Чтоб тикали ночью часы, чтоб кран этот капал,

Чтоб капля за каплей, чтоб цифры, рифмы, чтоб что-то,

Какая-то видимость точной, срочной работы,

Чтоб биться с врагом, чтоб штыком — под бомбы, под пули,

Чтоб выстоять смерть, чтоб глаза в глаза заглянули.

Не дай доглядеть, окажи, молю, эту милость,

Не видеть, не вспомнить, что с нами в жизни случилось.

Исполненное невыразимой нежности и страсти пронзительнейшее  творение русской любовной лирики 20-го  века тоже принадлежит ему:

В зените бытия любовь изнемогает.

Какой угрюмый зной!

И тяжко, тяжко мне,

Когда, рукой обвив меня, ты пригибаешь,

Как глиняный кувшин, ища воды на дне.

Есть в летней полноте таинственная убыль,

И выжженных озер мертва сухая соль.

Что если и твои доверчивые губы

Коснутся лишь земли, где тишина и боль?

Но изойдет грозой неумолимый полдень

— Я, насмерть раненный, еще дыша, любя,

Такою нежностью и миром преисполнюсь,

Что от прохладных губ не оторвут тебя.

В первом — шероховатая подлинность горечи и страдания, во втором — любви, чувственной страсти.

То, что о любви, написано 31-летним Ильей Эренбургом в 1922 году, и посвящены первой (?) его возлюбленной, Елезавете Полонской (Мовшенсон). В 1908-1909 в Париже  они оба были юными поэтами-эмигрантами, которым тогда казалось, что они сильно увлечены  рев. деятельностью.

Она позже стала единственной Серапионовой Сестрой среди лит.содружества «Серапионовы Братья».

Он, как и все «гении века»  был многолик, парадоксален, не укладывался  ни в какие строго однозначно и очерченные рамки и определения.  «Толпа из одного человека».  Большевик-подпольщик; поэт Серебряного века, десятилетия живший в Париже; пророк, предсказавший крах Европы; публицист Великой Отечественной, к которому  танкисты и летчики в своих письмах обращались «дорогой Илюша»; увенчанный сталинскими премиями провозвестник «оттепели», введший сам этот термин в обиход  страны; негласный сталинский эмиссар в мире западноевропейской интеллигенции; пример и наставник будущих борцов с режимом; автор  превосходных стихов прославляющих  культ Мадонны; спаситель евреев от грандиозного всеросийского  погрома 53-го года; враг идеи создания  Израиля; составитель на пару  с Гроссманом страшной Черной Книги об уничтожении советских евреев в зонах оккупации; и т.д. и т.п. .

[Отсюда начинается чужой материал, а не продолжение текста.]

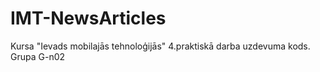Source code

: # IMT-NewsArticles
Kursa "Ievads mobilajās tehnoloģijās" 4.praktiskā darba uzdevuma kods. Grupa G-n02
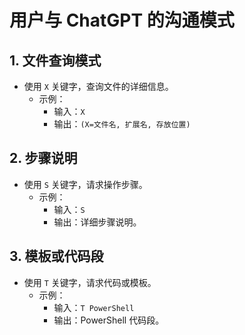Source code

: # 用户与 ChatGPT 的沟通模式

## 1. 文件查询模式
- 使用 `X` 关键字，查询文件的详细信息。
  - 示例：
    - 输入：`X`
    - 输出：`(X=文件名, 扩展名, 存放位置)`

## 2. 步骤说明
- 使用 `S` 关键字，请求操作步骤。
  - 示例：
    - 输入：`S`
    - 输出：详细步骤说明。

## 3. 模板或代码段
- 使用 `T` 关键字，请求代码或模板。
  - 示例：
    - 输入：`T PowerShell`
    - 输出：PowerShell 代码段。
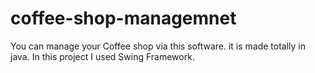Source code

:# coffee-shop-managemnet
You can manage your Coffee shop via this software. it is made totally in java. In this project I used Swing Framework.
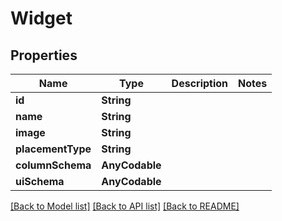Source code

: # Widget

## Properties
Name | Type | Description | Notes
------------ | ------------- | ------------- | -------------
**id** | **String** |  | 
**name** | **String** |  | 
**image** | **String** |  | 
**placementType** | **String** |  | 
**columnSchema** | **AnyCodable** |  | 
**uiSchema** | **AnyCodable** |  | 

[[Back to Model list]](../README.md#documentation-for-models) [[Back to API list]](../README.md#documentation-for-api-endpoints) [[Back to README]](../README.md)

Неслабый такой списочек, причем, неполный.

Как уже было сказано,  в доверяющей ему, «западнику», интеллектуалу и гуманисту, Западной Европе,  пребывал в незавидной роли неофициального агента влияния Сталина, так же как и последующих советских упырей помельче. Непереносимый гилт, что он,  вольно или невольно,  долгие годы был обслугой дьявола, «домашним евреем Сталина», мучил его до конца жизни. Если этому и были хоть какие-то оправдания во времена противостояния нацизму, то в послевоенное время — никаких. За год до смерти он написал:

…Не за награду — за побои

Стерег закрытые покои,

Когда луна бывала злая,

Я подвывал и даже лаял

Не потому, что был я зверем,

А потому, что был я верен —

Не конуре, да и не палке,

Не драчунам в горячей свалке,

Не дракам, не красивым вракам,

Не злым сторожевым собакам,

А только плачу в темном доме

И теплой, как беда, соломе.

Невзирая на явно имевший место конформизм,  Господь, именно Илью Эренбурга сделал своим орудием для задуманного Им спасения евреев в Пурим 53-го года.  Наши сородичи, от родителей до внуков, и дальше, от поколения к поколению, все мы обязаны жизнью  «уму и сообразительности» Ильи Григорьевича, 3 февраля 1953 года написавшему  советскому Аману свое знаменитое письмо. Оно  отвело от  евреев, хотя бы на время, страшную, и уже  уготованную для них беду. Написание этого хитроумного письма было  отчаянным поступком самоубийцы. Ни сам Эренбург, как и никто другой, не мог предсказать, как отреагирует на это письмо усатый хозяин Кремля. Но через два месяца после того, как оно легло на стол Лучшего Друга Советских Физкультурников, Бог  погубил злодея, а Эренбурга и евреев миловал.  Что  ему самому, утонченно-капризному интеллектуалу, избалованному славой и комфортом невротику, легко теряющему способность спать и  есть (в такие дни он питался  только перекрученным в бульон укропом) при любом стрессе, — что ему стоило написать это  письмо — страшно вспоминать, хотя и читано об этом недавно.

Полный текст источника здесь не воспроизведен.